I’ve been experimenting with new kinds of cakes and tried my hand at a Genoise sponge. I had heard this was quite tricky. But as I was beating the eggs and sugar I suddenly realised that my dear old Mum had taught me how to make one when I was about six. I had to use an old rotary type whisk then whereas now I have a powerful Bosch mixer but it all came back to me as things do when you are getting on a bit. I remember the kitchen in the old house in Wythenshawe before we moved to the posh part of Didsbury, the red Formica topped table and my mum, moving around the room brisk and efficient and pretty, peeling potatoes for Sunday lunch, stirring the gravy (always Bisto gravy, she didn’t like Oxo) and overseeing my efforts. Sometimes we would add cocoa to make it a chocolate cake, sometimes we left it plain, but we always filled it with lashings of whipped double-cream. She used to have a tub delivered with three pints of milk every Sunday morning and then she would carefully pour off the top of the milk into the cream to make it go further. Mum must have been a cat in a previous existence. Like just about every other family in England we always had a Sunday roast. If we were having beef she would make wonderful Yorkshire puddings, crisp and delicious; if we were having lamb she would make mint sauce by chopping fresh mint with sugar and then adding just a little vinegar. I was grown-up before I found out you could buy it in a jar. I make it that way too.

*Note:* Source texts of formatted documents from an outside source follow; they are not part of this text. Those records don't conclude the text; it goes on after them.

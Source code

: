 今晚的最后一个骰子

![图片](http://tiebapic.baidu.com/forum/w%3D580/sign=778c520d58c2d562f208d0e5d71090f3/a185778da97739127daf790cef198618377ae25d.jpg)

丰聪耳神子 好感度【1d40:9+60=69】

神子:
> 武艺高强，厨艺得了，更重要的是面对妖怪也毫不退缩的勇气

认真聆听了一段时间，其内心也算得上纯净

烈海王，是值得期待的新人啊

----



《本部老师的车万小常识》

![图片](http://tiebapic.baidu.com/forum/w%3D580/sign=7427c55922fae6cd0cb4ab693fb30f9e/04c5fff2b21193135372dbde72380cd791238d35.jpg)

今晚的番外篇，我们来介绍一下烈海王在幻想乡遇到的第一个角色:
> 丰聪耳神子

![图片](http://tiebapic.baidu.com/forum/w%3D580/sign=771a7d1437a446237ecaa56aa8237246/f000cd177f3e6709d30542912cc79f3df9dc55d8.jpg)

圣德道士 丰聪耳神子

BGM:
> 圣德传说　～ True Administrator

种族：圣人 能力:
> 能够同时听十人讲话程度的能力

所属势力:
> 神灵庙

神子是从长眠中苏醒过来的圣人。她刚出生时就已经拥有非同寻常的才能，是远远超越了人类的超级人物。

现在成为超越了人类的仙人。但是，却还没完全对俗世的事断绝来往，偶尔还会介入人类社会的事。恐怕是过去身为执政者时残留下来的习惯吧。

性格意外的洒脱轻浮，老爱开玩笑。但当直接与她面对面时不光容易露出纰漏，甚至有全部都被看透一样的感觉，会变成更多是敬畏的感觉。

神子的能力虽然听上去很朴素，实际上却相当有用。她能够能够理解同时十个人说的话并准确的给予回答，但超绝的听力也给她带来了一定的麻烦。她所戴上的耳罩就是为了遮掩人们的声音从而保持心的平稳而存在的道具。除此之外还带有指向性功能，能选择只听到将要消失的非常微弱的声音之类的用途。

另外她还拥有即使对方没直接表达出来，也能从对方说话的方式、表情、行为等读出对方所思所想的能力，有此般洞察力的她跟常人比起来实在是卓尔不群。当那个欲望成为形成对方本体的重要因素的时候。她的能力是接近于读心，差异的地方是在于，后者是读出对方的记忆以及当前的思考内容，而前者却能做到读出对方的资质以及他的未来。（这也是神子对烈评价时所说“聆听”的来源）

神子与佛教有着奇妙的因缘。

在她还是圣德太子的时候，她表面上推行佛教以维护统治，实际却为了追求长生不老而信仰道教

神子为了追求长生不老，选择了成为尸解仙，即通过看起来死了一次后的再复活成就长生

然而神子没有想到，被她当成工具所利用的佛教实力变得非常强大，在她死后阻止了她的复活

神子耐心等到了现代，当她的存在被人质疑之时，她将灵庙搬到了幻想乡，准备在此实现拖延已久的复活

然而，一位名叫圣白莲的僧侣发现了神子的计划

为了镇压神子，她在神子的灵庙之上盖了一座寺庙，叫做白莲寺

I don’t want to go all Dickensian about the past. We weren’t poor and I don’t remember ever wanting anything I couldn’t have except a pony. And on reflection Dad was quite right to say that the back garden wasn’t big enough. No one had very much in those days, even the rich lived rather frugally. But I firmly believe that children don’t really care about money or things. All they want is love and attention. My brother and I certainly had bucket loads of those. It was a very happy childhood.